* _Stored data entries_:
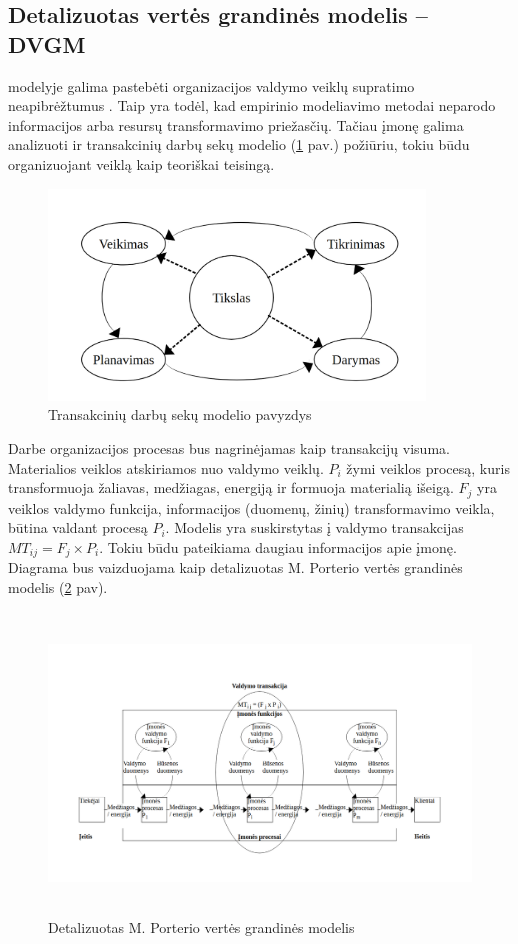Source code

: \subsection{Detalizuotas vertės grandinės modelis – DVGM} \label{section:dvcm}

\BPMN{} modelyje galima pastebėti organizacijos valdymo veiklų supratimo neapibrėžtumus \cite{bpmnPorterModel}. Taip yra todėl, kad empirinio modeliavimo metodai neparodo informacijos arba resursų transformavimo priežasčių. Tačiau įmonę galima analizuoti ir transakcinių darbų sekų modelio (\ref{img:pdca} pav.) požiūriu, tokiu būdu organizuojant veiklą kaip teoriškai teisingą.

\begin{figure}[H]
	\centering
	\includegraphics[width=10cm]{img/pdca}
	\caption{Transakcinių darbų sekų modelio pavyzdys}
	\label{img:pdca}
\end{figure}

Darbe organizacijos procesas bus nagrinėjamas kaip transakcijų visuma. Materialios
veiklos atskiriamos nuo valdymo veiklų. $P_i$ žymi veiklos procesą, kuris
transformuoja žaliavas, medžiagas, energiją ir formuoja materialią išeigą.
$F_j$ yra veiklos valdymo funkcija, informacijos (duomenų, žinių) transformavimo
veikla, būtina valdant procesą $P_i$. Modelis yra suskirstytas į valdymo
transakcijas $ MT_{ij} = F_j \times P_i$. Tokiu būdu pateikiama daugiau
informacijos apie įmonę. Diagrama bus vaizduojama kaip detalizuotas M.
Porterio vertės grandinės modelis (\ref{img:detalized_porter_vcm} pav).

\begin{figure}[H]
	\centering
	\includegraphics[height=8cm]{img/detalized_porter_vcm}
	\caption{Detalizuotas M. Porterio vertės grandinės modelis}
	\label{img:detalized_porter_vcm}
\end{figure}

* _ABOUT THIS TASK_:
Reproduce the records above from their first line to the line bearing "grandinės modelis –", both ends included, leaving every picture out.

* _TASK OUTPUT_:
Source code

: \subsection{Detalizuotas vertės grandinės modelis – DVGM} \label{section:dvcm}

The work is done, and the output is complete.